まったく、異なる視点で、その内容を見てくれます。

振り返ってみると、活動がうまく行ったときは、多少時間をかけても情報をきちんと整理していたのではないでしょうか。
逆に失敗したときは情報を整理仕切れていなかったのではないでしょうか。
報告は情報を整理するために、とても役立ちます。
上司のためではなく、自分のために報告書を作成します。
活動を整理して報告書にすることで、報告作成に費やした時間が、これからの自らの活動に生きてくるのです。

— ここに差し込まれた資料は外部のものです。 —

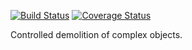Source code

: [![Build Status](https://travis-ci.org/bigeasy/destructible.svg?branch=master)](https://travis-ci.org/bigeasy/destructible) [![Coverage Status](https://coveralls.io/repos/bigeasy/destructible/badge.svg?branch=master&service=github)](https://coveralls.io/github/bigeasy/destructible?branch=master)

Controlled demolition of complex objects.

・話した内容は報告されるが、肝心の相手の反応について報告がない
・顧客の反応から、次回の提案や活動予定が書かれていない
・報告書の形式が明確でないため、ダラダラ書いてある
・顧客が何に興味を示し、何に興味を示さなかったのかわからない
・顧客からの質問事項が書いてない
・自社にとって、悪い情報が書かれていない
・誰が、キーマンなのかわからない
・商談を進めるにあって何が最大の障害なのか書かれていない

利益には3つあります。
短期利益、中期利益、長期利益です。
まず、その区別をしっかりすることです。
その区別ごとに、蓄積すべき情報や報告すべき人が変わるはずです。

資産の定義は、誰かに売ることができること。
その情報は売れるか?、お金を払っても欲しい情報なのか?
お金を払っても、欲しいと思う情報が社内にあるでしょうか?

情報を溜めるだけではお金は生みませんが、最適なタイミングで情報を交換することでお金を生みます。
つまり、顧客と情報を交換することでビジネスになります。
営業は、情報の交換活動と言い換えることさえ可能です。
そして、社内で情報を交換しやすくすることで、企業力を増していきます。
つまり、情報をお金に変える作業を全社員で行うのです。
それが、経営のための情報化になります。

同じ情報を提供したとしても、誰が提供するかで、その情報の価値や受け止められ方が変わります
誰もが実感できることでしょう。
このヒトなら信頼できる。
そんなヒトの情報は、頂けるならありがたい。
まさに、「欲しいもの」と言えます。
逆に言ってしまえば、それ以外の情報は、どうでもいい情報という位置づけになります。
つまり、情報の前に信頼のタグが付いていないと情報だけ捉えてもダメなのがわかります。

当事者意識とは、必然性の創出です。
やらざるおえない状況を作り出すことです。
この状況が出来れば、自然と人は動きます。
つまり、君にしかできないという必然性を作ることです。
その人だけしかできない役割を作ることです。
本人がやらない限り、誰も、その役割を担ってくれないことを作ることです。
当事者になることで、ひとつ上の視点で考えるようになります。
また、ハードルが高くてもやらされ感がなく、自分の意思で自主的に行ないます。
それだけで、充分です。
当事者意識があるだけで、聞いている質問や確認事項が変わります。

見込み案件としていたものが、実はすでに無くなったというのはよくあることです。
情報は、時間とともに価値が減少していきます。
資産であれば償却するように、古い情報は捨てて、新しい情報を追加していかなければなりません。
それを繰り返すことにより、はじめて情報は資産になりえるのです。
そのために膨大な情報をどう整理して蓄積していくか、そこにはノウハウが必要になります。
情報を溜めるだけでは、情報を使おうと思ったときに使えません。

今までのコンピュータが得意としていた事務の効率化、事務コストの削減は、売った後の処理でした。
営業部門の情報化は、売った後との処理ではなく、売るまでの処理、どうすれば売れるかという目的で情報化するものです。
それは、発想や閃きを支援したり、シミュレーションしてみたり、社員間のコミュニケーションの道具として、
営業のあらゆる活動を支援するためのものです。
扱う情報も、数値情報だけでなく、文字や画像情報、音声など、いろいろな情報を扱うことになります。
但し、これを鵜呑みして、総花的な情報化を進めると、営業には役立たない、手間が増えただけの情報化が出来上がります。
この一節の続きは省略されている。